Patient: “Where’s [spouse/parent]?”
Caregiver/Provider: “He’s/she’s dead. Don’t you remember that?”
And without fail, I’ve observed the patient experience the grief process all over again.

Those of us who work with persons with dementia regularly use redirection instead. We might distract the patient from the topic they’re ruminating about by discussing the topic from a different perspective (“tell me about what it was like growing up with your siblings”), introduce a completely different topic (“could you tell me more about the puzzle you’re working on?”), or introducing an activity (sorting pictures, taking a short walk, listening to music, etc.). The most effective direct care providers I know are masters at knowing when the situation calls for reality orientation or redirection, based on their fundamental belief that preserving the patient’s dignity is their number one priority.

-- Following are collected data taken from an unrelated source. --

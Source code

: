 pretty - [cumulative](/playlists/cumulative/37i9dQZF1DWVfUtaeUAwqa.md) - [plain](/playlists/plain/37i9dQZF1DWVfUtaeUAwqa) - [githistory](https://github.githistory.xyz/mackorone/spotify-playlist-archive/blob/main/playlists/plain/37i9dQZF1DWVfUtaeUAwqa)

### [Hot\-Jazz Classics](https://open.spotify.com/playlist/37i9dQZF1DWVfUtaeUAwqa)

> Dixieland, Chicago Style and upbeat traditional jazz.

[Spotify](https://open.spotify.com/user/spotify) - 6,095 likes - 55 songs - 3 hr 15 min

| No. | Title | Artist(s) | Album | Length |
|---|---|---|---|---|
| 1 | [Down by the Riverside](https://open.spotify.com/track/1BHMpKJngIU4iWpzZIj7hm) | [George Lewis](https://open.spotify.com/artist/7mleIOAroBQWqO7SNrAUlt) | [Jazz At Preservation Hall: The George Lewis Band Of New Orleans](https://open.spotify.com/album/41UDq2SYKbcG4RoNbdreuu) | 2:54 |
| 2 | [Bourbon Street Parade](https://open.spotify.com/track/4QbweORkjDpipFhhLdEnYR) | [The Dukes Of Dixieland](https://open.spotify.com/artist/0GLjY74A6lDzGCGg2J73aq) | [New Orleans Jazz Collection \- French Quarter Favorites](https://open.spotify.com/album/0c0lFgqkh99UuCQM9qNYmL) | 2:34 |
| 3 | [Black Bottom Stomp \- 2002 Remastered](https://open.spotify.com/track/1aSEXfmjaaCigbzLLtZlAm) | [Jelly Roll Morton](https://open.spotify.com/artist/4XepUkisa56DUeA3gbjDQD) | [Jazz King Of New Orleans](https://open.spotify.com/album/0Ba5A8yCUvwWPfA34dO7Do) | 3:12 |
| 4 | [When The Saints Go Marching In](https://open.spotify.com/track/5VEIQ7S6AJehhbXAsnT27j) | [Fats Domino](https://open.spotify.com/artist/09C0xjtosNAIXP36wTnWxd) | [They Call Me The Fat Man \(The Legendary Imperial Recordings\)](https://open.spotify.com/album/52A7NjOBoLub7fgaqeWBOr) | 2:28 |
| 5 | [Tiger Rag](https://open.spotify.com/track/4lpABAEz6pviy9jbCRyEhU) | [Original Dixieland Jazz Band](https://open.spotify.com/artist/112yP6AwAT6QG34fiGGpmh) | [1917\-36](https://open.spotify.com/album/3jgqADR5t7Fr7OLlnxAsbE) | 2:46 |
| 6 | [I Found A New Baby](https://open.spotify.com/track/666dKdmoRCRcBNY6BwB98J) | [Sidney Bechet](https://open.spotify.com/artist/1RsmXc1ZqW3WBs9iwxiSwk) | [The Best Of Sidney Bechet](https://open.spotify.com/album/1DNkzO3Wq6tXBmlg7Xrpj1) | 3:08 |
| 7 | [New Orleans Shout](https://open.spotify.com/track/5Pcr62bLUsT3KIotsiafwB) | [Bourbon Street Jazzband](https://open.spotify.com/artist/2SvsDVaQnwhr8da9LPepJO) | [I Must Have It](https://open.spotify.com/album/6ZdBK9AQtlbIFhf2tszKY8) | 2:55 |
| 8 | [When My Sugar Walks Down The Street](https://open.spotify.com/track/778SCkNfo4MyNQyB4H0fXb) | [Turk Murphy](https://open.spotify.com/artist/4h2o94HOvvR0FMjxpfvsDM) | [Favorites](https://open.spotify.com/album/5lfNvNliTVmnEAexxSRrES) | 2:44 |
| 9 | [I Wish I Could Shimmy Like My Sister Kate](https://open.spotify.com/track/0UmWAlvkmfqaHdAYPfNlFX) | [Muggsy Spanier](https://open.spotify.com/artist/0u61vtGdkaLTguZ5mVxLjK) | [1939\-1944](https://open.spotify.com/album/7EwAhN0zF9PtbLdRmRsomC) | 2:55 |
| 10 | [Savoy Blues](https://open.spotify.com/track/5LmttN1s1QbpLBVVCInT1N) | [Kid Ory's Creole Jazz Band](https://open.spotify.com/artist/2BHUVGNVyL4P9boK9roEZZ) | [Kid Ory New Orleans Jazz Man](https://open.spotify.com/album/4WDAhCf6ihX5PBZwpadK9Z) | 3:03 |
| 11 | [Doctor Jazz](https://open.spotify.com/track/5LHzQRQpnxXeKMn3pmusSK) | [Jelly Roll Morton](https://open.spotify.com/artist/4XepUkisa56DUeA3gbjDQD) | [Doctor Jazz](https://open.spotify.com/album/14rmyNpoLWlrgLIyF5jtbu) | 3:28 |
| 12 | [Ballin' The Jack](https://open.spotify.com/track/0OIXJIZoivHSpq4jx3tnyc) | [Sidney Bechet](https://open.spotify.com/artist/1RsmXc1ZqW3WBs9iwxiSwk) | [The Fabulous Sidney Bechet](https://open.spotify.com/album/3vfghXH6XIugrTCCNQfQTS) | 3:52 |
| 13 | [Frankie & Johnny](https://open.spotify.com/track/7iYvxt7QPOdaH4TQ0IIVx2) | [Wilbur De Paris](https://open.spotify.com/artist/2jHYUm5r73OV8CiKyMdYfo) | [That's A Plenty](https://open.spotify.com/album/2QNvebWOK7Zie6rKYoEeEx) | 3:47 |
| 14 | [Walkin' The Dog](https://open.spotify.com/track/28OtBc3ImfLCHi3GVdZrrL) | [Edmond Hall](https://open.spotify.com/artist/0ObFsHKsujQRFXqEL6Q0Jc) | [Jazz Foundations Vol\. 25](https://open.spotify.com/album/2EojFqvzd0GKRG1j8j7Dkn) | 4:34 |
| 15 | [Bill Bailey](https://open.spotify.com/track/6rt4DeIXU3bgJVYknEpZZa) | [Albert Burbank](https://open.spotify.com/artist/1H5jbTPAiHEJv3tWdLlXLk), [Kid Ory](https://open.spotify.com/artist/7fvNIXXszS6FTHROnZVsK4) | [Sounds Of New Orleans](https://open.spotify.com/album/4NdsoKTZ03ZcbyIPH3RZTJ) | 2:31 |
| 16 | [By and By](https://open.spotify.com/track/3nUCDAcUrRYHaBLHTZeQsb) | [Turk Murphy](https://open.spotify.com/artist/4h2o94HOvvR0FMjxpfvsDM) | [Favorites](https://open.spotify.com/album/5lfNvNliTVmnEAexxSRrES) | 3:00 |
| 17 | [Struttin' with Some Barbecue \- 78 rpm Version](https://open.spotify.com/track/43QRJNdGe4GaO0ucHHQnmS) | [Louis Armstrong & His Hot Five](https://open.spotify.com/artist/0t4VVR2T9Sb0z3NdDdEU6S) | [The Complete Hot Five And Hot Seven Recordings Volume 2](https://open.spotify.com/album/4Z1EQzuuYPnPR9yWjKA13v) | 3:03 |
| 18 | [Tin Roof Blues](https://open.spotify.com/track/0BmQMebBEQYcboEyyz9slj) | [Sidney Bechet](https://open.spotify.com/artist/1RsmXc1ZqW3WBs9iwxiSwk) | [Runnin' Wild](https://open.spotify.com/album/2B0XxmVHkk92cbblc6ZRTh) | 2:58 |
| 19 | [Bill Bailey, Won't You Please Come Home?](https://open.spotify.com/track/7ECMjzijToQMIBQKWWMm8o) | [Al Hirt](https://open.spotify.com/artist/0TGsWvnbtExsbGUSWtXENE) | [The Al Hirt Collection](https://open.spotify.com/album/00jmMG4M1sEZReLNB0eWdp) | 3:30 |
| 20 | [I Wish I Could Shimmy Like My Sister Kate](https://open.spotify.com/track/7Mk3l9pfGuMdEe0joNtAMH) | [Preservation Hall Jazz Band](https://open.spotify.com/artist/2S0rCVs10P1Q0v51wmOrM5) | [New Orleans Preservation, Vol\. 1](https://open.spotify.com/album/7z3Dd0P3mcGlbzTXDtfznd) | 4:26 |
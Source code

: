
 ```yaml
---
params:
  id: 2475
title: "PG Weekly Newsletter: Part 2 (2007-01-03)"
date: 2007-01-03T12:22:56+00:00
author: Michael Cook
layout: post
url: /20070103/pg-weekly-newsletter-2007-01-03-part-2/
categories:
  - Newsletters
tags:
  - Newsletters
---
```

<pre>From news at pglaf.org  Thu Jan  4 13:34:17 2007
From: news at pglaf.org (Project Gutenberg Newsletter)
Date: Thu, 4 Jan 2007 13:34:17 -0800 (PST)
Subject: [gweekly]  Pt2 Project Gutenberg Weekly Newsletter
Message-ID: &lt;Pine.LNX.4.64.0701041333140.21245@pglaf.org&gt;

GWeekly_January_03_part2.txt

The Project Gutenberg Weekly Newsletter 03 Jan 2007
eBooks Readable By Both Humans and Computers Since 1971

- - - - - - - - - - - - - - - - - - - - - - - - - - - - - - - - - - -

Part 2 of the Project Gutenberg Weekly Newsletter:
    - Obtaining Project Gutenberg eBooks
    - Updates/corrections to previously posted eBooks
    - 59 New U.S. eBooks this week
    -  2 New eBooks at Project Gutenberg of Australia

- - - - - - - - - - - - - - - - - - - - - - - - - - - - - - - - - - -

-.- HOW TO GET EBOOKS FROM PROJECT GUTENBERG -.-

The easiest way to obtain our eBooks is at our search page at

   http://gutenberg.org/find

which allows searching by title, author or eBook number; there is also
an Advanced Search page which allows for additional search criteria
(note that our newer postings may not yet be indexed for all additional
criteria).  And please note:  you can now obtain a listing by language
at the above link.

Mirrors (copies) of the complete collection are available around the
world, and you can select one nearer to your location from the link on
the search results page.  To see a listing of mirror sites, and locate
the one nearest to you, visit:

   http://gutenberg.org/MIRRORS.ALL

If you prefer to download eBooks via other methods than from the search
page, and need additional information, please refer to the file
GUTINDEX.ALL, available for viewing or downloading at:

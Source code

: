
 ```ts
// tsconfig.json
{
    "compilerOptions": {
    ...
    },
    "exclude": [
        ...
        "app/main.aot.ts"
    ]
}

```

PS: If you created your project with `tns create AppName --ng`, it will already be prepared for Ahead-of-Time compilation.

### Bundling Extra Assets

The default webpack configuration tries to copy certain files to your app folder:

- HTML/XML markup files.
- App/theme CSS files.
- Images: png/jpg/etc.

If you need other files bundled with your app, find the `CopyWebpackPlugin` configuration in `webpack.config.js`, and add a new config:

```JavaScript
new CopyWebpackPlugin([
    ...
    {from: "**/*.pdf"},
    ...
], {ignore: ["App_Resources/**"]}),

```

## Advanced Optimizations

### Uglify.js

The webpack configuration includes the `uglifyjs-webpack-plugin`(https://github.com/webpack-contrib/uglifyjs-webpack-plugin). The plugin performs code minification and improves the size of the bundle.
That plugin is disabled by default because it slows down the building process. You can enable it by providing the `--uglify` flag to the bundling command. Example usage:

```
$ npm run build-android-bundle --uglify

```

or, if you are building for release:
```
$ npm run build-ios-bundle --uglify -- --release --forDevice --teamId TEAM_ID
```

  1. I stopped asking ‘if you want to’—and started asking ‘what you would like to.’ A few words can make all the difference. When I ask a patient if they can do something, I focus on their capability and/or intent to participate in a task. But when I ask a patient what they would like to do, I focus on their opportunity to make choices from a set of options. Essentially, when I ask what, I shift the burden from my ability to motivate the patient to my patient’s right to engage in decision-making. Of course, there are situations where my patient cannot make choices for themselves. But it is my obligation to offer them whenever and however possible. Whether they want the window shades up or down, which medication they would like to take first, how they prefer to position the pillow, what food they would like from their available menu options. These are choices. I believe that if my patient can answer “yes” or “no” to these options, he/she can and will make them.
  2. Just ask me. Miss Ellie reminded me, “Just ask me, okay?” when it was time for her pain medication, because she wanted to know what she had available, and because she knew ibuprofen “doesn’t make me confused like the other stuff.” One of my pet peeves is when I observe fellow health care providers ‘talking around’ the patient with dementia, i.e., directing their questions and gaze at the caregiver, rather than the patient. It was Miss Ellie’s pet peeve too, and for good reason—she was not forgetful all the time, and was perfectly capable of answering questions accurately, depending on the time of day or situation. : In my clinical experience and research, persons with dementia and caregivers consistently informed me that this habit of ‘talking around’ bothered them more often than they let on. When I hear a patient with dementia blurt out, “You know, I know what you’re talking about” or “Don’t think I don’t know you’re talking about me”—and then observe healthcare providers and/or caregivers gloss over or diminish the statement, then as a team, we have failed to provide patient-centered care. As an educator of health professionals, I acknowledge that ‘talking around’ patients with dementia may be an unconscious habit, acquired through their own clinical training and experience. So it’s my job to identify it when it happens, then to demonstrate ‘talking to’ patients the very next opportunity I get. If you are a caregiver or a person with LBD, I encourage you to do the same.

About the Author

Gretchel Ajon Gealogo, MSN, RN, CMSRN, RN-BC, MHR, is a nurse educator at University Hospital and PhD candidate in nursing at The University of Texas Health Science Center, San Antonio, Texas. Her dissertation research focuses on the adult day program experiences of persons with dementia as health service consumers who make choices about their care.